> _AIM OF THE EXERCISE_:
Among the lines of the data, copy those that hold "project".

BEGIN INPUT FOR THIS TASK

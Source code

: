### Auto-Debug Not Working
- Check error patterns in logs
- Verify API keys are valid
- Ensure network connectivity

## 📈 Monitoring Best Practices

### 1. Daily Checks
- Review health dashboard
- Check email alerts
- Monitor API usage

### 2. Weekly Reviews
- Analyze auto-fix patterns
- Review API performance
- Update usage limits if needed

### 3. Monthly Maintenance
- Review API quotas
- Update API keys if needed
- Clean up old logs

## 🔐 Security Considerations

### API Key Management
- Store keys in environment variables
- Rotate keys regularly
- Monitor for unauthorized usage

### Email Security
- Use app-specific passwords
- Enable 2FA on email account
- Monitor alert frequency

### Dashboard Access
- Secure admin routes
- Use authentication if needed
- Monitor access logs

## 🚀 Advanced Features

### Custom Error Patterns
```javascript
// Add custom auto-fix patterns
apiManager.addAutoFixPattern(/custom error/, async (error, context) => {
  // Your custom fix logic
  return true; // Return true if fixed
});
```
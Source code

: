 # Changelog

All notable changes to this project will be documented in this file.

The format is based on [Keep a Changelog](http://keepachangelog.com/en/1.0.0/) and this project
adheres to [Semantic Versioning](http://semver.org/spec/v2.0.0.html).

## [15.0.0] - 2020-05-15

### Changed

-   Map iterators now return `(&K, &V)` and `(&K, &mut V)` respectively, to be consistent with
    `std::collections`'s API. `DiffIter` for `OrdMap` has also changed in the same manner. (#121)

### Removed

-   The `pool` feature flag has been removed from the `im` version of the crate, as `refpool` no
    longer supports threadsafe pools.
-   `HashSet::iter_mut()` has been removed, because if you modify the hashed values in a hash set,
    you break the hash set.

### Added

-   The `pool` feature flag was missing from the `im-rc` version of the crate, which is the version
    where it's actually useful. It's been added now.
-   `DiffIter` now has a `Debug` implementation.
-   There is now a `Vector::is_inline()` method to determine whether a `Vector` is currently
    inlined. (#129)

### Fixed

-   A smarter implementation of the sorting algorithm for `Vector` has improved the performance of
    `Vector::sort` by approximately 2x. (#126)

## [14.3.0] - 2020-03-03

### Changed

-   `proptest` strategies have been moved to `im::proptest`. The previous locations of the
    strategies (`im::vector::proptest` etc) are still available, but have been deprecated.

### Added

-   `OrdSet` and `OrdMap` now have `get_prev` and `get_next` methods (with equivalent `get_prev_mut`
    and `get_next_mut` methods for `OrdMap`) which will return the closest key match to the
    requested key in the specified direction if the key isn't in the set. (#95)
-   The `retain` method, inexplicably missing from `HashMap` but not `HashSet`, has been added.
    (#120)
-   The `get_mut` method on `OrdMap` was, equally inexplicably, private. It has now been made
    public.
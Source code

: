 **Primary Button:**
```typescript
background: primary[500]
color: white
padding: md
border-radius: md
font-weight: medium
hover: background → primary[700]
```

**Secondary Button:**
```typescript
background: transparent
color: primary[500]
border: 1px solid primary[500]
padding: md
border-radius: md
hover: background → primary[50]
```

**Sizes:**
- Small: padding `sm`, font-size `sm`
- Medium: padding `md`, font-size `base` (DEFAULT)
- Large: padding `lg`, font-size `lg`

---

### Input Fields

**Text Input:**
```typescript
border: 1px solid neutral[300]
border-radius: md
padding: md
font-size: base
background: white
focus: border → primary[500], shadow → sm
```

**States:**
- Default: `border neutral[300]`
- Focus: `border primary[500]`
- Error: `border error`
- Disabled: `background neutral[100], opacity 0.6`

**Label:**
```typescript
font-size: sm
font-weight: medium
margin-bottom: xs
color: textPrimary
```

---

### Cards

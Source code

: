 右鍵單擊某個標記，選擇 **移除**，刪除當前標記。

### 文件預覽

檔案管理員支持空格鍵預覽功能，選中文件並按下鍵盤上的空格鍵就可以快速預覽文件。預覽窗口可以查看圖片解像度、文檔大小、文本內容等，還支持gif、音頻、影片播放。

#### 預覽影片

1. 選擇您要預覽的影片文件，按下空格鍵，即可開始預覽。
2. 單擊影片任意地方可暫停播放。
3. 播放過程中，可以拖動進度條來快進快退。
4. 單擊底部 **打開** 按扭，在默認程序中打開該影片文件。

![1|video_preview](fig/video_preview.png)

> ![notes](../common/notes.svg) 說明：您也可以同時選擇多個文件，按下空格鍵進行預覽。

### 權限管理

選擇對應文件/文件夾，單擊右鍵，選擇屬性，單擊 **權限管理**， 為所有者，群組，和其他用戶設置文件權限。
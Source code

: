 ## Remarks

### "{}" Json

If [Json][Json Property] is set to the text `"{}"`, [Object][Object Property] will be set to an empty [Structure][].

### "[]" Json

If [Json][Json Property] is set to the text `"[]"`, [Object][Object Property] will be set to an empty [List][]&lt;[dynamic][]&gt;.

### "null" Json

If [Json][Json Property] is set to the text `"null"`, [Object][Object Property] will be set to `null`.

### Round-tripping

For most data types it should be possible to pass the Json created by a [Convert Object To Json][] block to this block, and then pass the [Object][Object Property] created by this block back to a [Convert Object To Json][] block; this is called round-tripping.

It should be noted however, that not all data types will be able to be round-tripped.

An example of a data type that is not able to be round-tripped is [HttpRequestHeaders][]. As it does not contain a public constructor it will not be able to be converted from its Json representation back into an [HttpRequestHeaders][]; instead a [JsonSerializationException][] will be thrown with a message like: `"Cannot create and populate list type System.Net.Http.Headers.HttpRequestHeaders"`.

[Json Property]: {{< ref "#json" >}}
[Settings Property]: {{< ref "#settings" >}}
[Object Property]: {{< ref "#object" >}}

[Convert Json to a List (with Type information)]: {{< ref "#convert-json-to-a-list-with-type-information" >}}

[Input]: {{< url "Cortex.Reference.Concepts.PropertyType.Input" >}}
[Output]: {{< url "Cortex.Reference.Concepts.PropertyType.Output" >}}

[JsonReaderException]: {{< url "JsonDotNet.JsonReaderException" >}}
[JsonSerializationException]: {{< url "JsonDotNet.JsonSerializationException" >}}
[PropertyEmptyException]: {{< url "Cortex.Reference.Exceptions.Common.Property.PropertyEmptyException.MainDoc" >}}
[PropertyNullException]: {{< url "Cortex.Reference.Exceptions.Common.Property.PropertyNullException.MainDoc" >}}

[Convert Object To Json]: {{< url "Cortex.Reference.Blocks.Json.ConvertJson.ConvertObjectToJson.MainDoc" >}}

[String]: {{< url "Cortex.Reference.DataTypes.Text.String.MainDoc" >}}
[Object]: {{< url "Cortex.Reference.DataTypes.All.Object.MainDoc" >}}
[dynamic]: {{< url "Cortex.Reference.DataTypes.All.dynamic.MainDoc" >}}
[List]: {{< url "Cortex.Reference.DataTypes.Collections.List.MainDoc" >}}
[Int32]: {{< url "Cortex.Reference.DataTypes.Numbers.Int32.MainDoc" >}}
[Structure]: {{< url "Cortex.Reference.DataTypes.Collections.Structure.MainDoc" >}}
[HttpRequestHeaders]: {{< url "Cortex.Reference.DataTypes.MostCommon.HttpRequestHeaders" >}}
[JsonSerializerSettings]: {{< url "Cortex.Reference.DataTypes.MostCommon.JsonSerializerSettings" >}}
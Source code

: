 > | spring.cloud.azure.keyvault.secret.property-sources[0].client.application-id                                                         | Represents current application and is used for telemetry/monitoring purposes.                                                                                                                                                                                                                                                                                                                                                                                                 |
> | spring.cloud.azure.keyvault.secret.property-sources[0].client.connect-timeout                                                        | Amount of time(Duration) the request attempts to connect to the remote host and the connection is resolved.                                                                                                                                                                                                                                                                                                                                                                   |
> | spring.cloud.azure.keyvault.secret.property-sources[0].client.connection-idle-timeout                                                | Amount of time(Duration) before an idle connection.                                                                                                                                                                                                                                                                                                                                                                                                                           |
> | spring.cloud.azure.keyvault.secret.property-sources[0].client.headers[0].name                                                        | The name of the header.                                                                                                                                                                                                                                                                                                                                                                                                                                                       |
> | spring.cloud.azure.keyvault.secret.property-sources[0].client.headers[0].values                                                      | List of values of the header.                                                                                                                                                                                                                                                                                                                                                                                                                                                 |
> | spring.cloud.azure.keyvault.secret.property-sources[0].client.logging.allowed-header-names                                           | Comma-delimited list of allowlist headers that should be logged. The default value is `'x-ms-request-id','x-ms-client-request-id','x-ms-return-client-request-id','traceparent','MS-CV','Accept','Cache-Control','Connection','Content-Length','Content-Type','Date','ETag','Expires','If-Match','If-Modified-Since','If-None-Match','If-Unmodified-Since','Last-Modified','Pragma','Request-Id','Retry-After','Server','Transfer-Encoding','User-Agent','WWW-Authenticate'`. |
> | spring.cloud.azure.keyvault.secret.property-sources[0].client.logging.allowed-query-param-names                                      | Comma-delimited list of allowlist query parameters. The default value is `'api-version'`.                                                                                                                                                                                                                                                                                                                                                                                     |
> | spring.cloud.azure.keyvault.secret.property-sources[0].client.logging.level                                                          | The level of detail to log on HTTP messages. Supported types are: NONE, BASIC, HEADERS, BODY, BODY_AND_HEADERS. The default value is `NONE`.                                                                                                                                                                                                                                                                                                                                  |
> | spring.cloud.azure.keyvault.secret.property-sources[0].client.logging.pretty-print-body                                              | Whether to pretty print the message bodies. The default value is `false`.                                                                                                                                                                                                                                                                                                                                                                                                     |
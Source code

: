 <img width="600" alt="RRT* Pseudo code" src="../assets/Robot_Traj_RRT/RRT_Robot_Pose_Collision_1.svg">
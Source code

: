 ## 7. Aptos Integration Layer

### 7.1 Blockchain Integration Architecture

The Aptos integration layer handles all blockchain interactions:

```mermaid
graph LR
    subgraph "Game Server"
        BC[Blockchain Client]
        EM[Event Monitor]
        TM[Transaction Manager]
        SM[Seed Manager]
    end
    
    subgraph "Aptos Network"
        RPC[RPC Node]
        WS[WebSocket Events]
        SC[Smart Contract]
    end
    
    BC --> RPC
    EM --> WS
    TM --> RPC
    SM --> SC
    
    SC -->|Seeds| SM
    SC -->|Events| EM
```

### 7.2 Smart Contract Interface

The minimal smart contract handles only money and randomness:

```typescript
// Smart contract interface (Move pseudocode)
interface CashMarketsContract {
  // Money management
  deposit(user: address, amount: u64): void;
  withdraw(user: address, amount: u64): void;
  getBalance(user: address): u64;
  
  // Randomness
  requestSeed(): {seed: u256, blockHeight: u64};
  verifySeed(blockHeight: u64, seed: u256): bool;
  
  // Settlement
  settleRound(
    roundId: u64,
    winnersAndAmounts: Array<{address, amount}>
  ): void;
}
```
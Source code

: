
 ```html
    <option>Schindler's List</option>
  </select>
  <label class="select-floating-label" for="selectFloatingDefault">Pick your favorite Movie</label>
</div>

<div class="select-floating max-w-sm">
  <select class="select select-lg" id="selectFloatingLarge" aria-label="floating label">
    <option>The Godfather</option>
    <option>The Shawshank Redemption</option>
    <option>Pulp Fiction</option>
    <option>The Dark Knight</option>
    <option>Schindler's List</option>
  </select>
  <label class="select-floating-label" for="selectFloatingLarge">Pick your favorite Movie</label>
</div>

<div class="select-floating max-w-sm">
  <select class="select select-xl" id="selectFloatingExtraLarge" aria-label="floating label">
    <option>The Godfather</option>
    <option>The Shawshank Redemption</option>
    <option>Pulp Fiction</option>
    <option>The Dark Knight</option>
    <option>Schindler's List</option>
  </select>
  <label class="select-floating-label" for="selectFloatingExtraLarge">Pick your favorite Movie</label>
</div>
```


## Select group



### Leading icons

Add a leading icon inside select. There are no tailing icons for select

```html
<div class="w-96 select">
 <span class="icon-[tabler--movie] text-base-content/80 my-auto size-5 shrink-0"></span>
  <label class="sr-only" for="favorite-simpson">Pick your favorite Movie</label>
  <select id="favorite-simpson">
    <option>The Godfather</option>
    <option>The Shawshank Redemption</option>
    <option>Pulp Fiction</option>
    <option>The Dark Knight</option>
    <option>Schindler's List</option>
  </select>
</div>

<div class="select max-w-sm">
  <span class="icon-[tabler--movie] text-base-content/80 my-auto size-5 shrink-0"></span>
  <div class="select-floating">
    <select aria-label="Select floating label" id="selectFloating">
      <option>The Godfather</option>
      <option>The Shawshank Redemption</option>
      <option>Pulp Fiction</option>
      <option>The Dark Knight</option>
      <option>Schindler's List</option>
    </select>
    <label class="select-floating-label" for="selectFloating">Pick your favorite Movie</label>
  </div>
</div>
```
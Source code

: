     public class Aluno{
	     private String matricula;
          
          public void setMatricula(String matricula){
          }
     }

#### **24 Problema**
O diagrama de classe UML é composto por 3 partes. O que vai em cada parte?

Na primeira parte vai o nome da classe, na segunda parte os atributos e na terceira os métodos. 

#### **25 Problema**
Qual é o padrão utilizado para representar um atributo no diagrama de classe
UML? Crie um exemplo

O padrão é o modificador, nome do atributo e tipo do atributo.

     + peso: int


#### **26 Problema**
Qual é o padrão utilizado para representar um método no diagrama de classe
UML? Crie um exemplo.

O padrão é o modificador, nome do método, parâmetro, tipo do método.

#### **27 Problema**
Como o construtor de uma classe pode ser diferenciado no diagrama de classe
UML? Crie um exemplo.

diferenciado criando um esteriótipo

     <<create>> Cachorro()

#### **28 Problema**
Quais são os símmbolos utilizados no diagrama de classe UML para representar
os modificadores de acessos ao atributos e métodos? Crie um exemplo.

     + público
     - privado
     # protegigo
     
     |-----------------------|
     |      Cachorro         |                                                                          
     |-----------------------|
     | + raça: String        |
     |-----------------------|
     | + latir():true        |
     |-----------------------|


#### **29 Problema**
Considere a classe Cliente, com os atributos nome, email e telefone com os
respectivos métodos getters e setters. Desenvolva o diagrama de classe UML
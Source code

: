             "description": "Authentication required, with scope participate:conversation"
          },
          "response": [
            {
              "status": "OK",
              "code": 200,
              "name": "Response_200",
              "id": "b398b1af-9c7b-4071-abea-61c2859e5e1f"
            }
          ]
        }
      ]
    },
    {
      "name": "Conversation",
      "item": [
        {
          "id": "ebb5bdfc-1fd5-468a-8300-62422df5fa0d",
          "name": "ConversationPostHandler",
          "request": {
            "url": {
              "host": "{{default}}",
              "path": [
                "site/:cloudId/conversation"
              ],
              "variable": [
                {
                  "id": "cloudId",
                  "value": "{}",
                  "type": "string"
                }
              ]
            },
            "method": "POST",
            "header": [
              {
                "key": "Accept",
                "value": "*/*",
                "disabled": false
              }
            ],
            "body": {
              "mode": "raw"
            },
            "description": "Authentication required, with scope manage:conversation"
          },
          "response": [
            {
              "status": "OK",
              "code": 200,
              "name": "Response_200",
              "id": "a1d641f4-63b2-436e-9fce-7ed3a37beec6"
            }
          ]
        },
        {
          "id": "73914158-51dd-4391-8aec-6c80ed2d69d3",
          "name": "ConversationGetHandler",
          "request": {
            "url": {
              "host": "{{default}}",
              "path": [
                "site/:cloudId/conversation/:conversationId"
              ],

END INPUT FOR THIS TASK

> _FINAL ANSWER_:
All notable changes to this project will be documented in this file.
The format is based on [Keep a Changelog](http://keepachangelog.com/en/1.0.0/) and this project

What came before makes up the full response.